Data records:
* * * *

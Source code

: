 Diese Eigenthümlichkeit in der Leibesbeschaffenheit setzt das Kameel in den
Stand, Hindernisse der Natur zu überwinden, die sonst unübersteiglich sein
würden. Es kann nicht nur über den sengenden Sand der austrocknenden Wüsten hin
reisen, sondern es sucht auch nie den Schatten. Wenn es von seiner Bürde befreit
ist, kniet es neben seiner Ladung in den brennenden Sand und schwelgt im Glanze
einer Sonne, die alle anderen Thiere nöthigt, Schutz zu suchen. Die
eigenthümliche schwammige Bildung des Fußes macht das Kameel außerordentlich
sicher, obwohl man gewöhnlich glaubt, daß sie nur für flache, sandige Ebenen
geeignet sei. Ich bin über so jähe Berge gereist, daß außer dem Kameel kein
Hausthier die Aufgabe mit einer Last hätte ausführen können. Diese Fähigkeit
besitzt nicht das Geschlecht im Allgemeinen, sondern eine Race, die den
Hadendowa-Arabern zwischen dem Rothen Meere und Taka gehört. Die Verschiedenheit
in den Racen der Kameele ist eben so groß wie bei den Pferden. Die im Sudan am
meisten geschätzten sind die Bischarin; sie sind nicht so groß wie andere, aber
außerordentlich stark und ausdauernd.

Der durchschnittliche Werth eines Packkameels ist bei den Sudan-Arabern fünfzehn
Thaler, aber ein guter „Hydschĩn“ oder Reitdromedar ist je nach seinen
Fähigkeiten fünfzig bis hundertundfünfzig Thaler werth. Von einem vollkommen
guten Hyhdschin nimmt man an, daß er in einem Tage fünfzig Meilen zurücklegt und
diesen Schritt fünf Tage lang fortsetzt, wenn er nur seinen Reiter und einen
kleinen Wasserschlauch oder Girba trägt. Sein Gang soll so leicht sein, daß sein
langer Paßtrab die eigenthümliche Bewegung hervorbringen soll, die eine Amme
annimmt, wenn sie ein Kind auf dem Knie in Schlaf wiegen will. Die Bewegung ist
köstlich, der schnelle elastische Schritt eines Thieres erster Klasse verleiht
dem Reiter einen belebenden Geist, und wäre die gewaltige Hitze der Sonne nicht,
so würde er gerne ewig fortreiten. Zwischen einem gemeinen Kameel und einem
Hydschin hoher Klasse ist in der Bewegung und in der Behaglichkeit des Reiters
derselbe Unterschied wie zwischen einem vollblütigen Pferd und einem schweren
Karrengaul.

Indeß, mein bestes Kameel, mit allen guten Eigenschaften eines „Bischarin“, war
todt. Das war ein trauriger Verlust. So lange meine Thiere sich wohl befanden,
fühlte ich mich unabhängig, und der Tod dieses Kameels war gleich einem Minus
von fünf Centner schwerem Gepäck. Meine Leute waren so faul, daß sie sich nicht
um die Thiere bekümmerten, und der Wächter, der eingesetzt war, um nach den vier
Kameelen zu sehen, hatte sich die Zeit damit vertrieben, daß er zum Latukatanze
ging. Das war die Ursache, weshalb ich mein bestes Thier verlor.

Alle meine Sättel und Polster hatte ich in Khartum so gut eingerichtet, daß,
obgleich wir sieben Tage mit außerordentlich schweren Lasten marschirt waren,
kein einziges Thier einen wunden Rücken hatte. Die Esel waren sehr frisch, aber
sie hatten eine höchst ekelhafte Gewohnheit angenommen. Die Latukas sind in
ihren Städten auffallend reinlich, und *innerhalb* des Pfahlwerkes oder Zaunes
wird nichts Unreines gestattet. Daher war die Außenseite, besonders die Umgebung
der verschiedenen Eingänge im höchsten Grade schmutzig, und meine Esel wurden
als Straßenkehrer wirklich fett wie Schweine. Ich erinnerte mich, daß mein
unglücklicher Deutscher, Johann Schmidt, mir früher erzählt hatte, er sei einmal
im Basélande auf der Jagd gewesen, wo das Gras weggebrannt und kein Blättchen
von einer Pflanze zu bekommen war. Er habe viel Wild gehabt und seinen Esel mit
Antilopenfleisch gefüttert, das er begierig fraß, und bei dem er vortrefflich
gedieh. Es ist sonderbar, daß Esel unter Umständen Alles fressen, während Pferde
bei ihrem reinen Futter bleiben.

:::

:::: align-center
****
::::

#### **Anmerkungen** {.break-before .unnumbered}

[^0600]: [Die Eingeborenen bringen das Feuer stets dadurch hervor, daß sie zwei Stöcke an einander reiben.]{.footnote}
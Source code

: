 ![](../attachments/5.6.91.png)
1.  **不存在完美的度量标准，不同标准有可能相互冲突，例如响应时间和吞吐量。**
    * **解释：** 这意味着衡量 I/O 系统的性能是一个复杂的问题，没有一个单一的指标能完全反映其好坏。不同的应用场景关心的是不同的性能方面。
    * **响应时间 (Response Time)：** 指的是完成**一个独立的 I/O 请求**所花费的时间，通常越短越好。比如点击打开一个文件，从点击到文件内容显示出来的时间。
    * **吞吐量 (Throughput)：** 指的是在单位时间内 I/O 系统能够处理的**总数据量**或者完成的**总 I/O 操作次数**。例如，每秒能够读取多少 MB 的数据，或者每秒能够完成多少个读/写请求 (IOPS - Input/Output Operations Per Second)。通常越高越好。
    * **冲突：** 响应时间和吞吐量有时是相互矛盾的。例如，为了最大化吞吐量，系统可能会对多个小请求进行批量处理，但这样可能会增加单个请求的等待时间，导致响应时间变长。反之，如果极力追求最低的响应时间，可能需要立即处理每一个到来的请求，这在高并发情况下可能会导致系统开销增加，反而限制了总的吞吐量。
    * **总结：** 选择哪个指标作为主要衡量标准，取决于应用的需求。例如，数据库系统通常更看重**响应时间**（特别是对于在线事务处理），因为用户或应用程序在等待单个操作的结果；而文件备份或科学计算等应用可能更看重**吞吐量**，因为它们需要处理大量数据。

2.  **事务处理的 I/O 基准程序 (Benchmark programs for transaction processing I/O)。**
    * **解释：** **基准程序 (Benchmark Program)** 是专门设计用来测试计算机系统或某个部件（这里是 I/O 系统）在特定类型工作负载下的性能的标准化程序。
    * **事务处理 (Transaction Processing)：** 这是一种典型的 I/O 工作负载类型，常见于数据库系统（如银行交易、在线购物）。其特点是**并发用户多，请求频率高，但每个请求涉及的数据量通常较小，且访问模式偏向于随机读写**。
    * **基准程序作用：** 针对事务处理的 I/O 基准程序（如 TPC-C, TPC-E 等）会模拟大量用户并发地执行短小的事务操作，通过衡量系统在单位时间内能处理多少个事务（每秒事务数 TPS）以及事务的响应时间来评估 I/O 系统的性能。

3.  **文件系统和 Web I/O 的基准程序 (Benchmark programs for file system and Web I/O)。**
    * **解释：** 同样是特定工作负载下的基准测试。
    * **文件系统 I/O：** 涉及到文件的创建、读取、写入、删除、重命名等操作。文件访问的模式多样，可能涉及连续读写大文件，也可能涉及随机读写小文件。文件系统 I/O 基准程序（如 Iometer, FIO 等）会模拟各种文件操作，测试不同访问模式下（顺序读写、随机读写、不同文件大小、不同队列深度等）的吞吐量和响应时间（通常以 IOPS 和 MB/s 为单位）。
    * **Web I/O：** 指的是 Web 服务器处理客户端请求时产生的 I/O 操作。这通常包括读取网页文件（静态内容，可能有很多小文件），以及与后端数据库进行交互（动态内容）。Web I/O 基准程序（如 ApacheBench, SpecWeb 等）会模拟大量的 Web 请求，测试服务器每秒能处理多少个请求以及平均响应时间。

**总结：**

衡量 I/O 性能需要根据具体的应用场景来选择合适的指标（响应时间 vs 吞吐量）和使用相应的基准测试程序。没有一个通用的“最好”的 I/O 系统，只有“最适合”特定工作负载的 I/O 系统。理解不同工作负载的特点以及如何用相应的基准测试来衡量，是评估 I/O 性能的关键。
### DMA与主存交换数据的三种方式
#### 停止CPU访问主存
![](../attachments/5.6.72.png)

* * * *

WHAT IS BEING ASKED: Your answer should be the lines above that contain the word "Thaler", copied out.

WRITTEN REPLY:
Thaler, aber ein guter „Hydschĩn“ oder Reitdromedar ist je nach seinen
Fähigkeiten fünfzig bis hundertundfünfzig Thaler werth. Von einem vollkommen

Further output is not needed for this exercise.